== What you will do ==
From the entries below, transcribe exactly the lines between the line holding "</ol><li>Promote fundraising activity</li>" and the line holding "</ol><li>Conduct fundraising activity</li>", inclusive; skip all other lines.

Segment Open

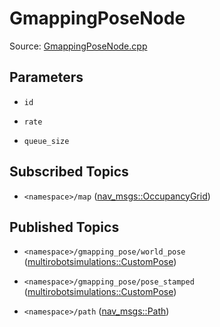 # GmappingPoseNode

Source: [GmappingPoseNode.cpp](../../src/multirobotexploration/source/localization/GmappingPoseNode.cpp)

## Parameters

* ```id```

* ```rate```

* ```queue_size```

## Subscribed Topics

* ```<namespace>/map``` ([nav_msgs::OccupancyGrid](https://docs.ros.org/en/api/nav_msgs/html/msg/OccupancyGrid.html))

## Published Topics

* ```<namespace>/gmapping_pose/world_pose``` ([multirobotsimulations::CustomPose](../../src/multirobotsimulations/msg/CustomPose.msg))

* ```<namespace>/gmapping_pose/pose_stamped``` ([multirobotsimulations::CustomPose](../../src/multirobotsimulations/msg/CustomPose.msg))

* ```<namespace>/path``` ([nav_msgs::Path](https://docs.ros.org/en/api/nav_msgs/html/msg/Path.html))

<!-- ## Published Transforms

* ```odom``` -->
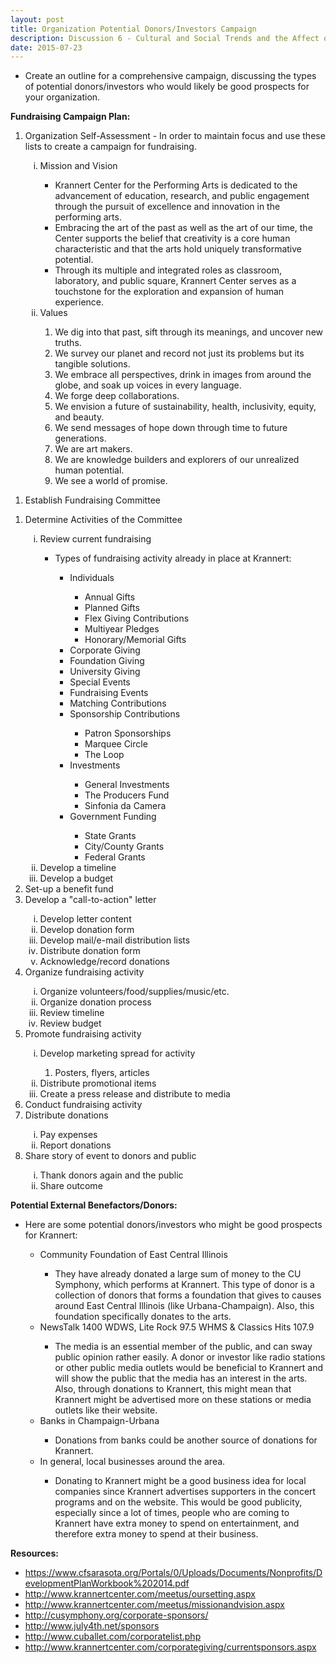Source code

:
 ```yaml
---
layout: post
title: Organization Potential Donors/Investors Campaign
description: Discussion 6 - Cultural and Social Trends and the Affect on Krannert Center
date: 2015-07-23
---
```


* Create an outline for a comprehensive campaign, discussing the types of potential donors/investors who would likely be good prospects for your organization.

<!--more-->

<b>Fundraising Campaign Plan:</b>

<ol type="1" > <li>Organization Self-Assessment - In order to maintain focus and use these lists to create a campaign for fundraising.</li>
<ol type="i" > <li>Mission and Vision</li>
<ul>
<li>Krannert Center for the Performing Arts is dedicated to the advancement of education, research, and public engagement through the pursuit of excellence and innovation in the performing arts.</li>
<li>Embracing the art of the past as well as the art of our time, the Center supports the belief that creativity is a core human characteristic and that the arts hold uniquely transformative potential.</li>
<li>Through its multiple and integrated roles as classroom, laboratory, and public square, Krannert Center serves as a touchstone for the exploration and expansion of human experience.</li>
</ul>
<li>Values</li>
<ol type="1" > <li>We dig into that past, sift through its meanings, and uncover new truths.</li>
<li>We survey our planet and record not just its problems but its tangible solutions.</li>
<li>We embrace all perspectives, drink in images from around the globe, and soak up voices in every language.</li>
<li>We forge deep collaborations.</li>
<li>We envision a future of sustainability, health, inclusivity, equity, and beauty.</li>
<li>We send messages of hope down through time to future generations.</li>
<li>We are art makers.</li>
<li>We are knowledge builders and explorers of our unrealized human potential.</li>
<li>We see a world of promise.</li>
</ol>
</ol>
</ol>
<ol type="1" ><li>Establish Fundraising Committee</li></ol>
<ol type="1" ><li>Determine Activities of the Committee</li>
<ol type="i" ><li>Review current fundraising</li>
<ul>
<li>Types of fundraising activity already in place at Krannert:</li>
<ul>
<li>Individuals</li>
<ul>
<li>Annual Gifts</li>
<li>Planned Gifts</li>
<li>Flex Giving Contributions</li>
<li>Multiyear Pledges</li>
<li>Honorary/Memorial Gifts</li>
</ul>
<li>Corporate Giving</li>
<li>Foundation Giving</li>
<li>University Giving</li>
<li>Special Events</li>
<li>Fundraising Events</li>
<li>Matching Contributions</li>
<li>Sponsorship Contributions</li>
<ul>
<li>Patron Sponsorships</li>
<li>Marquee Circle</li>
<li>The Loop</li>
</ul>
<li>Investments</li>
<ul>
<li>General Investments</li>
<li>The Producers Fund</li>
<li>Sinfonia da Camera</li>
</ul>
<li>Government Funding</li>
<ul>
<li>State Grants</li>
<li>City/County Grants</li>
<li>Federal Grants</li>
</ul>
</ul>
</ul>
<li>Develop a timeline</li>
<li>Develop a budget</li>
</ol><li>Set-up a benefit fund</li>
<li>Develop a "call-to-action" letter</li>
<ol type="i" ><li>Develop letter content</li>
<li>Develop donation form</li>
<li>Develop mail/e-mail distribution lists</li>
<li>Distribute donation form</li>
<li>Acknowledge/record donations</li>
</ol><li>Organize fundraising activity </li>
<ol type="i" ><li>Organize volunteers/food/supplies/music/etc.</li>
<li>Organize donation process</li>
<li>Review timeline</li>
<li>Review budget</li>
</ol><li>Promote fundraising activity</li>
<ol type="i" ><li>Develop marketing spread for activity</li>
<ol type="1" ><li>Posters, flyers, articles</li>
</ol><li>Distribute promotional items</li>
<li>Create a press release and distribute to media</li>
</ol><li>Conduct fundraising activity</li>
<li>Distribute donations</li>
<ol type="i" ><li>Pay expenses</li>
<li>Report donations</li>
</ol><li>Share story of event to donors and public</li>
<ol type="i" ><li>Thank donors again and the public</li>
<li>Share outcome</li>
</ol></ol><b>Potential External Benefactors/Donors:</b>
<ul>
<li>Here are some potential donors/investors who might be good prospects for Krannert:</li>
<ul>
<li>Community Foundation of East Central Illinois</li>
<ul>
<li>They have already donated a large sum of money to the CU Symphony, which performs at Krannert. This type of donor is a collection of donors that forms a foundation that gives to causes around East Central Illinois (like Urbana-Champaign). Also, this foundation specifically donates to the arts. </li>
</ul>
<li>NewsTalk 1400 WDWS, Lite Rock 97.5 WHMS &amp; Classics Hits 107.9</li>
<ul>
<li>The media is an essential member of the public, and can sway public opinion rather easily. A donor or investor like radio stations or other public media outlets would be beneficial to Krannert and will show the public that the media has an interest in the arts. Also, through donations to Krannert, this might mean that Krannert might be advertised more on these stations or media outlets like their website.</li>
</ul>
<li>Banks in Champaign-Urbana</li>
<ul>
<li>Donations from banks could be another source of donations for Krannert.</li>
</ul>
<li>In general, local businesses around the area. </li>
<ul>
<li>Donating to Krannert might be a good business idea for local companies since Krannert advertises supporters in the concert programs and on the website. This would be good publicity, especially since a lot of times, people who are coming to Krannert have extra money to spend on entertainment, and therefore extra money to spend at their business. </li>
</ul>
</ul>
</ul>
<b>Resources:</b>
<ul>
<li><a href="https://www.cfsarasota.org/Portals/0/Uploads/Documents/Nonprofits/DevelopmentPlanWorkbook%202014.pdf">https://www.cfsarasota.org/Portals/0/Uploads/Documents/Nonprofits/DevelopmentPlanWorkbook%202014.pdf</a></li>
<li><a href="http://www.krannertcenter.com/meetus/oursetting.aspx">http://www.krannertcenter.com/meetus/oursetting.aspx</a></li>
<li><a href="http://www.krannertcenter.com/meetus/missionandvision.aspx">http://www.krannertcenter.com/meetus/missionandvision.aspx</a></li>
<li><a href="http://cusymphony.org/corporate-sponsors/">http://cusymphony.org/corporate-sponsors/</a></li>
<li><a href="http://www.july4th.net/sponsors">http://www.july4th.net/sponsors</a></li>
<li><a href="http://www.cuballet.com/corporatelist.php">http://www.cuballet.com/corporatelist.php</a></li>
<li><a href="http://www.krannertcenter.com/corporategiving/currentsponsors.aspx">http://www.krannertcenter.com/corporategiving/currentsponsors.aspx</a></li>
</ul>
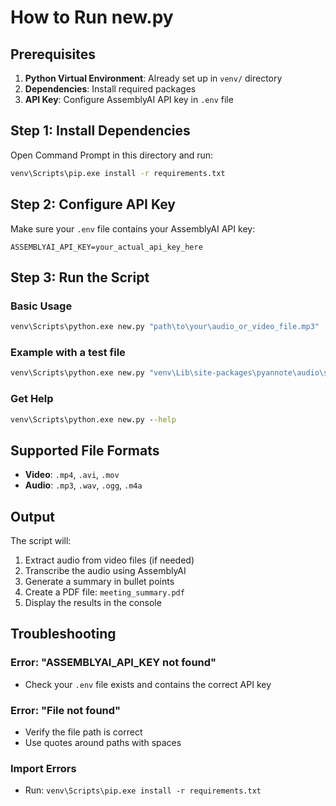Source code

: # How to Run new.py

## Prerequisites

1. **Python Virtual Environment**: Already set up in `venv/` directory
2. **Dependencies**: Install required packages
3. **API Key**: Configure AssemblyAI API key in `.env` file

## Step 1: Install Dependencies

Open Command Prompt in this directory and run:

```cmd
venv\Scripts\pip.exe install -r requirements.txt
```

## Step 2: Configure API Key

Make sure your `.env` file contains your AssemblyAI API key:

```
ASSEMBLYAI_API_KEY=your_actual_api_key_here
```

## Step 3: Run the Script

### Basic Usage

```cmd
venv\Scripts\python.exe new.py "path\to\your\audio_or_video_file.mp3"
```

### Example with a test file

```cmd
venv\Scripts\python.exe new.py "venv\Lib\site-packages\pyannote\audio\sample\sample.wav"
```

### Get Help

```cmd
venv\Scripts\python.exe new.py --help
```

## Supported File Formats

- **Video**: `.mp4`, `.avi`, `.mov`
- **Audio**: `.mp3`, `.wav`, `.ogg`, `.m4a`

## Output

The script will:
1. Extract audio from video files (if needed)
2. Transcribe the audio using AssemblyAI
3. Generate a summary in bullet points
4. Create a PDF file: `meeting_summary.pdf`
5. Display the results in the console

## Troubleshooting

### Error: "ASSEMBLYAI_API_KEY not found"
- Check your `.env` file exists and contains the correct API key

### Error: "File not found"
- Verify the file path is correct
- Use quotes around paths with spaces

### Import Errors
- Run: `venv\Scripts\pip.exe install -r requirements.txt`
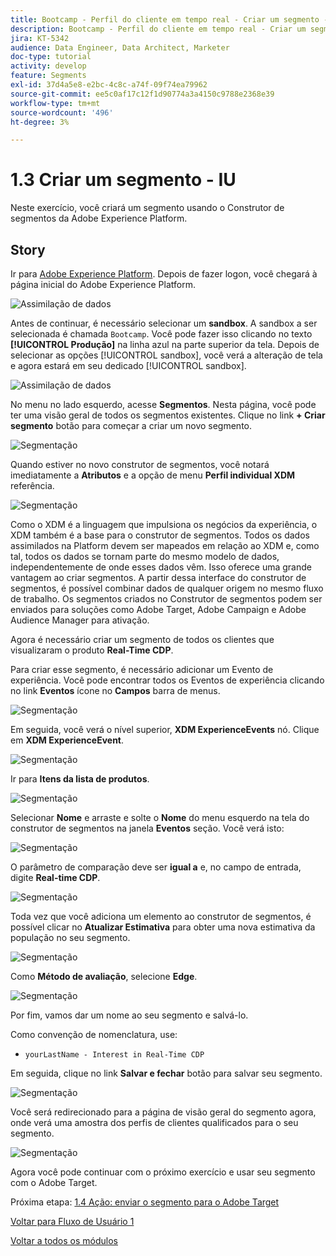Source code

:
 ```yaml
---
title: Bootcamp - Perfil do cliente em tempo real - Criar um segmento - Interface do usuário
description: Bootcamp - Perfil do cliente em tempo real - Criar um segmento - Interface do usuário
jira: KT-5342
audience: Data Engineer, Data Architect, Marketer
doc-type: tutorial
activity: develop
feature: Segments
exl-id: 37d4a5e8-e2bc-4c8c-a74f-09f74ea79962
source-git-commit: ee5c0af17c12f1d90774a3a4150c9788e2368e39
workflow-type: tm+mt
source-wordcount: '496'
ht-degree: 3%

---
```


# 1.3 Criar um segmento - IU

Neste exercício, você criará um segmento usando o Construtor de segmentos da Adobe Experience Platform.

## Story

Ir para [Adobe Experience Platform](https://experience.adobe.com/platform). Depois de fazer logon, você chegará à página inicial do Adobe Experience Platform.

![Assimilação de dados](./images/home.png)

Antes de continuar, é necessário selecionar um **sandbox**. A sandbox a ser selecionada é chamada ``Bootcamp``. Você pode fazer isso clicando no texto **[!UICONTROL Produção]** na linha azul na parte superior da tela. Depois de selecionar as opções [!UICONTROL sandbox], você verá a alteração de tela e agora estará em seu dedicado [!UICONTROL sandbox].

![Assimilação de dados](./images/sb1.png)

No menu no lado esquerdo, acesse **Segmentos**. Nesta página, você pode ter uma visão geral de todos os segmentos existentes. Clique no link **+ Criar segmento** botão para começar a criar um novo segmento.

![Segmentação](./images/menuseg.png)

Quando estiver no novo construtor de segmentos, você notará imediatamente a **Atributos** e a opção de menu **Perfil individual XDM** referência.

![Segmentação](./images/segmentationui.png)

Como o XDM é a linguagem que impulsiona os negócios da experiência, o XDM também é a base para o construtor de segmentos. Todos os dados assimilados na Platform devem ser mapeados em relação ao XDM e, como tal, todos os dados se tornam parte do mesmo modelo de dados, independentemente de onde esses dados vêm. Isso oferece uma grande vantagem ao criar segmentos. A partir dessa interface do construtor de segmentos, é possível combinar dados de qualquer origem no mesmo fluxo de trabalho. Os segmentos criados no Construtor de segmentos podem ser enviados para soluções como Adobe Target, Adobe Campaign e Adobe Audience Manager para ativação.

Agora é necessário criar um segmento de todos os clientes que visualizaram o produto **Real-Time CDP**.

Para criar esse segmento, é necessário adicionar um Evento de experiência. Você pode encontrar todos os Eventos de experiência clicando no link **Eventos** ícone no **Campos** barra de menus.

![Segmentação](./images/findee.png)

Em seguida, você verá o nível superior, **XDM ExperienceEvents** nó. Clique em **XDM ExperienceEvent**.

![Segmentação](./images/see.png)

Ir para **Itens da lista de produtos**.

![Segmentação](./images/plitems.png)

Selecionar **Nome** e arraste e solte o **Nome** do menu esquerdo na tela do construtor de segmentos na janela **Eventos** seção. Você verá isto:

![Segmentação](./images/eewebpdtlname.png)

O parâmetro de comparação deve ser **igual a** e, no campo de entrada, digite **Real-time CDP**.

![Segmentação](./images/pv.png)

Toda vez que você adiciona um elemento ao construtor de segmentos, é possível clicar no **Atualizar Estimativa** para obter uma nova estimativa da população no seu segmento.

![Segmentação](./images/refreshest.png)

Como **Método de avaliação**, selecione **Edge**.

![Segmentação](./images/evedge.png)

Por fim, vamos dar um nome ao seu segmento e salvá-lo.

Como convenção de nomenclatura, use:

- `yourLastName - Interest in Real-Time CDP`

Em seguida, clique no link **Salvar e fechar** botão para salvar seu segmento.

![Segmentação](./images/segmentname.png)

Você será redirecionado para a página de visão geral do segmento agora, onde verá uma amostra dos perfis de clientes qualificados para o seu segmento.

![Segmentação](./images/savedsegment.png)

Agora você pode continuar com o próximo exercício e usar seu segmento com o Adobe Target.

Próxima etapa: [1.4 Ação: enviar o segmento para o Adobe Target](./ex4.md)

[Voltar para Fluxo de Usuário 1](./uc1.md)

[Voltar a todos os módulos](../../overview.md)
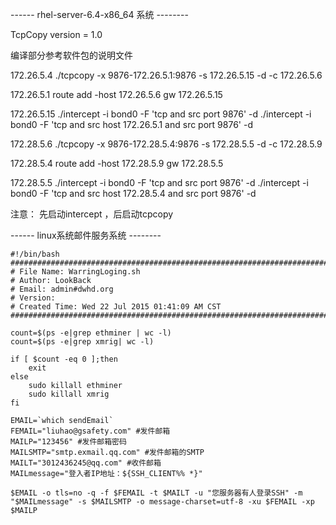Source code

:------ rhel-server-6.4-x86_64 系统 --------

TcpCopy version = 1.0

编译部分参考软件包的说明文件

172.26.5.4   ./tcpcopy -x 9876-172.26.5.1:9876 -s 172.26.5.15 -d -c 172.26.5.6

172.26.5.1   route add -host 172.26.5.6 gw 172.26.5.15

172.26.5.15  ./intercept -i bond0 -F 'tcp and src port 9876' -d
	     ./intercept -i bond0 -F 'tcp and src host 172.26.5.1 and src port 9876' -d

172.28.5.6   ./tcpcopy -x 9876-172.28.5.4:9876 -s 172.28.5.5 -d -c 172.28.5.9

172.28.5.4   route add -host 172.28.5.9 gw 172.28.5.5

172.28.5.5  ./intercept -i bond0 -F 'tcp and src port 9876' -d
	     ./intercept -i bond0 -F 'tcp and src host 172.28.5.4 and src port 9876' -d

注意： 先启动intercept ，后启动tcpcopy



------ linux系统邮件服务系统 --------
```shell
#!/bin/bash
#########################################################################
# File Name: WarringLoging.sh
# Author: LookBack
# Email: admin#dwhd.org
# Version:
# Created Time: Wed 22 Jul 2015 01:41:09 AM CST
#########################################################################

count=$(ps -e|grep ethminer | wc -l)
count=$(ps -e|grep xmrig| wc -l)

if [ $count -eq 0 ];then
	exit
else
	sudo killall ethminer
	sudo killall xmrig
fi

EMAIL=`which sendEmail`
FEMAIL="liuhao@gsafety.com" #发件邮箱
MAILP="123456" #发件邮箱密码
MAILSMTP="smtp.exmail.qq.com" #发件邮箱的SMTP
MAILT="3012436245@qq.com" #收件邮箱
MAILmessage="登入者IP地址：${SSH_CLIENT%% *}"

$EMAIL -o tls=no -q -f $FEMAIL -t $MAILT -u "您服务器有人登录SSH" -m "$MAILmessage" -s $MAILSMTP -o message-charset=utf-8 -xu $FEMAIL -xp $MAILP
```
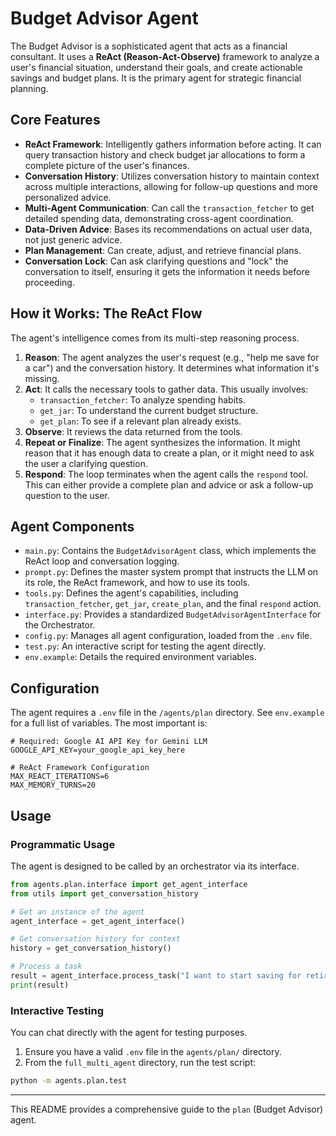 # Budget Advisor Agent

The Budget Advisor is a sophisticated agent that acts as a financial consultant. It uses a **ReAct (Reason-Act-Observe)** framework to analyze a user's financial situation, understand their goals, and create actionable savings and budget plans. It is the primary agent for strategic financial planning.

## Core Features

-   **ReAct Framework**: Intelligently gathers information before acting. It can query transaction history and check budget jar allocations to form a complete picture of the user's finances.
-   **Conversation History**: Utilizes conversation history to maintain context across multiple interactions, allowing for follow-up questions and more personalized advice.
-   **Multi-Agent Communication**: Can call the `transaction_fetcher` to get detailed spending data, demonstrating cross-agent coordination.
-   **Data-Driven Advice**: Bases its recommendations on actual user data, not just generic advice.
-   **Plan Management**: Can create, adjust, and retrieve financial plans.
-   **Conversation Lock**: Can ask clarifying questions and "lock" the conversation to itself, ensuring it gets the information it needs before proceeding.

## How it Works: The ReAct Flow

The agent's intelligence comes from its multi-step reasoning process.

1.  **Reason**: The agent analyzes the user's request (e.g., "help me save for a car") and the conversation history. It determines what information it's missing.
2.  **Act**: It calls the necessary tools to gather data. This usually involves:
    -   `transaction_fetcher`: To analyze spending habits.
    -   `get_jar`: To understand the current budget structure.
    -   `get_plan`: To see if a relevant plan already exists.
3.  **Observe**: It reviews the data returned from the tools.
4.  **Repeat or Finalize**: The agent synthesizes the information. It might reason that it has enough data to create a plan, or it might need to ask the user a clarifying question.
5.  **Respond**: The loop terminates when the agent calls the `respond` tool. This can either provide a complete plan and advice or ask a follow-up question to the user.

## Agent Components

-   `main.py`: Contains the `BudgetAdvisorAgent` class, which implements the ReAct loop and conversation logging.
-   `prompt.py`: Defines the master system prompt that instructs the LLM on its role, the ReAct framework, and how to use its tools.
-   `tools.py`: Defines the agent's capabilities, including `transaction_fetcher`, `get_jar`, `create_plan`, and the final `respond` action.
-   `interface.py`: Provides a standardized `BudgetAdvisorAgentInterface` for the Orchestrator.
-   `config.py`: Manages all agent configuration, loaded from the `.env` file.
-   `test.py`: An interactive script for testing the agent directly.
-   `env.example`: Details the required environment variables.

## Configuration

The agent requires a `.env` file in the `/agents/plan` directory. See `env.example` for a full list of variables. The most important is:

```
# Required: Google AI API Key for Gemini LLM
GOOGLE_API_KEY=your_google_api_key_here

# ReAct Framework Configuration
MAX_REACT_ITERATIONS=6
MAX_MEMORY_TURNS=20
```

## Usage

### Programmatic Usage

The agent is designed to be called by an orchestrator via its interface.

```python
from agents.plan.interface import get_agent_interface
from utils import get_conversation_history

# Get an instance of the agent
agent_interface = get_agent_interface()

# Get conversation history for context
history = get_conversation_history()

# Process a task
result = agent_interface.process_task("I want to start saving for retirement.", history)
print(result)
```

### Interactive Testing

You can chat directly with the agent for testing purposes.

1.  Ensure you have a valid `.env` file in the `agents/plan/` directory.
2.  From the `full_multi_agent` directory, run the test script:

```bash
python -m agents.plan.test
```

---
This README provides a comprehensive guide to the `plan` (Budget Advisor) agent.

Segment Closed

== Answer for the task ==
</ol><li>Promote fundraising activity</li>
<ol type="i" ><li>Develop marketing spread for activity</li>
<ol type="1" ><li>Posters, flyers, articles</li>
</ol><li>Distribute promotional items</li>
<li>Create a press release and distribute to media</li>
</ol><li>Conduct fundraising activity</li>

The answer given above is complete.